* **Your assignment**
From the entries that follow, copy each line in which "insights" appears.

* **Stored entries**
★ ★ ★ ★ ★

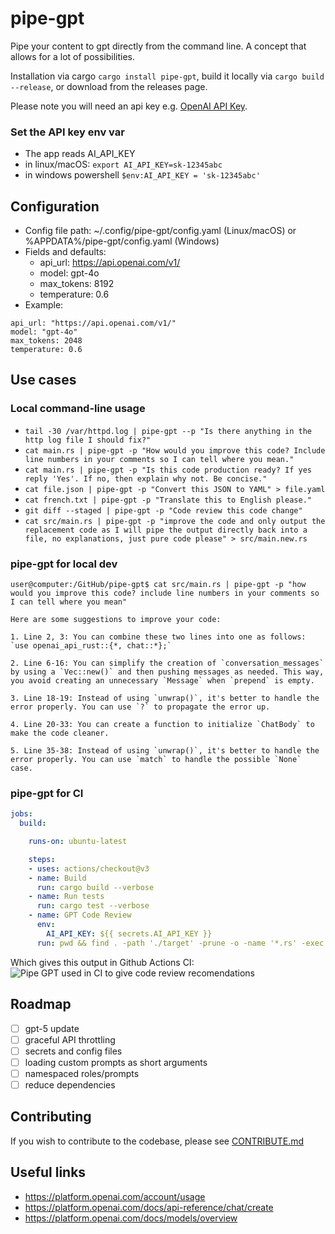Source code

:# pipe-gpt
Pipe your content to gpt directly from the command line. A concept that allows for a lot of possibilities.

Installation via cargo `cargo install pipe-gpt`, build it locally via `cargo build --release`, or download from the releases page.

Please note you will need an api key e.g. [OpenAI API Key](https://platform.openai.com/account/api-keys).

### Set the API key env var
 - The app reads AI_API_KEY
 - in linux/macOS: `export AI_API_KEY=sk-12345abc`
 - in windows powershell `$env:AI_API_KEY = 'sk-12345abc'`

## Configuration
- Config file path: ~/.config/pipe-gpt/config.yaml (Linux/macOS) or %APPDATA%/pipe-gpt/config.yaml (Windows)
- Fields and defaults:
  - api_url: https://api.openai.com/v1/
  - model: gpt-4o
  - max_tokens: 8192
  - temperature: 0.6
- Example:
```
api_url: "https://api.openai.com/v1/"
model: "gpt-4o"
max_tokens: 2048
temperature: 0.6
```

## Use cases

### Local command-line usage
- `tail -30 /var/httpd.log | pipe-gpt --p "Is there anything in the http log file I should fix?"`
- `cat main.rs | pipe-gpt -p "How would you improve this code? Include line numbers in your comments so I can tell where you mean."`
- `cat main.rs | pipe-gpt -p "Is this code production ready? If yes reply 'Yes'. If no, then explain why not. Be concise."`
- `cat file.json | pipe-gpt -p "Convert this JSON to YAML" > file.yaml`
- `cat french.txt | pipe-gpt -p "Translate this to English please."` 
- `git diff --staged | pipe-gpt -p "Code review this code change"`
 - `cat src/main.rs | pipe-gpt -p "improve the code and only output the replacement code as I will pipe the output directly back into a file, no explanations, just pure code please" > src/main.new.rs`

### pipe-gpt for local dev

```
user@computer:/GitHub/pipe-gpt$ cat src/main.rs | pipe-gpt -p "how would you improve this code? include line numbers in your comments so I can tell where you mean"

Here are some suggestions to improve your code:

1. Line 2, 3: You can combine these two lines into one as follows:
`use openai_api_rust::{*, chat::*};`

2. Line 6-16: You can simplify the creation of `conversation_messages` by using a `Vec::new()` and then pushing messages as needed. This way, you avoid creating an unnecessary `Message` when `prepend` is empty.

3. Line 18-19: Instead of using `unwrap()`, it's better to handle the error properly. You can use `?` to propagate the error up.

4. Line 20-33: You can create a function to initialize `ChatBody` to make the code cleaner.

5. Line 35-38: Instead of using `unwrap()`, it's better to handle the error properly. You can use `match` to handle the possible `None` case.
```

### pipe-gpt for CI

```yaml
jobs:
  build:

    runs-on: ubuntu-latest

    steps:
    - uses: actions/checkout@v3
    - name: Build
      run: cargo build --verbose
    - name: Run tests
      run: cargo test --verbose
    - name: GPT Code Review
      env:
        AI_API_KEY: ${{ secrets.AI_API_KEY }}
      run: pwd && find . -path './target' -prune -o -name '*.rs' -exec echo {} \; -exec cat {} \; | ./target/debug/pipe-gpt -p "how would you improve this code? include line numbers in your comments so I can tell where you mean"
```

Which gives this output in Github Actions CI:
![Pipe GPT used in CI to give code review recomendations](./imgs/github-workflow-gpt-code-review-markdown.png)

## Roadmap
 - [ ] gpt-5 update
 - [ ] graceful API throttling
 - [ ] secrets and config files
 - [ ] loading custom prompts as short arguments
 - [ ] namespaced roles/prompts
 - [ ] reduce dependencies

## Contributing
If you wish to contribute to the codebase, please see [CONTRIBUTE.md](./CONTRIBUTE.md)

## Useful links
 - https://platform.openai.com/account/usage
 - https://platform.openai.com/docs/api-reference/chat/create
 - https://platform.openai.com/docs/models/overview
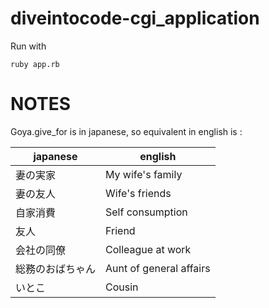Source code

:# diveintocode-cgi_application

Run with

```shell
ruby app.rb
```


# NOTES

Goya.give_for is in japanese, so equivalent in english is :


| japanese  | english  |
|---|---|
| 妻の実家  | My wife's family  |
| 妻の友人  | Wife's friends  |
| 自家消費  | Self consumption  |
| 友人  | Friend  |
| 会社の同僚  | Colleague at work  |
| 総務のおばちゃん  | Aunt of general affairs  |
| いとこ  | Cousin  |


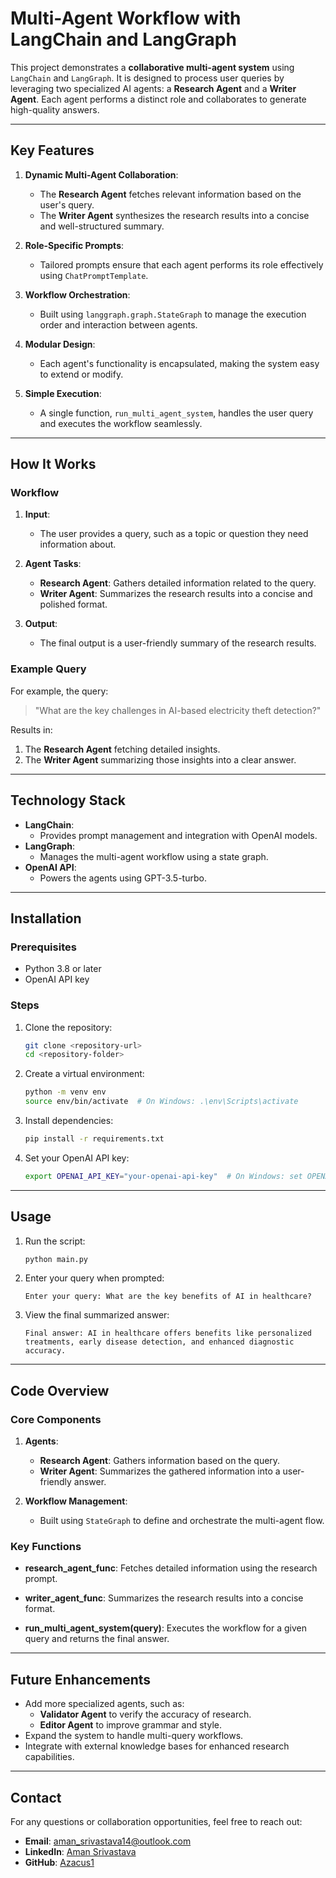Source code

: # Multi-Agent Workflow with LangChain and LangGraph

This project demonstrates a **collaborative multi-agent system** using `LangChain` and `LangGraph`. It is designed to process user queries by leveraging two specialized AI agents: a **Research Agent** and a **Writer Agent**. Each agent performs a distinct role and collaborates to generate high-quality answers.

---

## Key Features

1. **Dynamic Multi-Agent Collaboration**:
   - The **Research Agent** fetches relevant information based on the user's query.
   - The **Writer Agent** synthesizes the research results into a concise and well-structured summary.

2. **Role-Specific Prompts**:
   - Tailored prompts ensure that each agent performs its role effectively using `ChatPromptTemplate`.

3. **Workflow Orchestration**:
   - Built using `langgraph.graph.StateGraph` to manage the execution order and interaction between agents.

4. **Modular Design**:
   - Each agent's functionality is encapsulated, making the system easy to extend or modify.

5. **Simple Execution**:
   - A single function, `run_multi_agent_system`, handles the user query and executes the workflow seamlessly.

---

## How It Works

### Workflow
1. **Input**:
   - The user provides a query, such as a topic or question they need information about.

2. **Agent Tasks**:
   - **Research Agent**: Gathers detailed information related to the query.
   - **Writer Agent**: Summarizes the research results into a concise and polished format.

3. **Output**:
   - The final output is a user-friendly summary of the research results.

### Example Query
For example, the query:
> "What are the key challenges in AI-based electricity theft detection?"

Results in:
1. The **Research Agent** fetching detailed insights.
2. The **Writer Agent** summarizing those insights into a clear answer.

---

## Technology Stack

- **LangChain**:
  - Provides prompt management and integration with OpenAI models.
- **LangGraph**:
  - Manages the multi-agent workflow using a state graph.
- **OpenAI API**:
  - Powers the agents using GPT-3.5-turbo.

---

## Installation

### Prerequisites
- Python 3.8 or later
- OpenAI API key

### Steps
1. Clone the repository:
   ```bash
   git clone <repository-url>
   cd <repository-folder>
   ```

2. Create a virtual environment:
   ```bash
   python -m venv env
   source env/bin/activate  # On Windows: .\env\Scripts\activate
   ```

3. Install dependencies:
   ```bash
   pip install -r requirements.txt
   ```

4. Set your OpenAI API key:
   ```bash
   export OPENAI_API_KEY="your-openai-api-key"  # On Windows: set OPENAI_API_KEY="your-openai-api-key"
   ```

---

## Usage

1. Run the script:
   ```bash
   python main.py
   ```

2. Enter your query when prompted:
   ```
   Enter your query: What are the key benefits of AI in healthcare?
   ```

3. View the final summarized answer:
   ```
   Final answer: AI in healthcare offers benefits like personalized treatments, early disease detection, and enhanced diagnostic accuracy.
   ```

---

## Code Overview

### Core Components

1. **Agents**:
   - **Research Agent**: Gathers information based on the query.
   - **Writer Agent**: Summarizes the gathered information into a user-friendly answer.

2. **Workflow Management**:
   - Built using `StateGraph` to define and orchestrate the multi-agent flow.

### Key Functions

- **research_agent_func**:
  Fetches detailed information using the research prompt.

- **writer_agent_func**:
  Summarizes the research results into a concise format.

- **run_multi_agent_system(query)**:
  Executes the workflow for a given query and returns the final answer.

---

## Future Enhancements

- Add more specialized agents, such as:
  - **Validator Agent** to verify the accuracy of research.
  - **Editor Agent** to improve grammar and style.
- Expand the system to handle multi-query workflows.
- Integrate with external knowledge bases for enhanced research capabilities.

---


## Contact

For any questions or collaboration opportunities, feel free to reach out:

- **Email**: aman_srivastava14@outlook.com
- **LinkedIn**: [Aman Srivastava](https://www.linkedin.com/in/aman-srivastava-5b1068153/)
- **GitHub**: [Azacus1](https://github.com/InfiniteLoopster-coder/)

★ ★ ★ ★ ★

* **Solved problem**
1. The **Research Agent** fetching detailed insights.
2. The **Writer Agent** summarizing those insights into a clear answer.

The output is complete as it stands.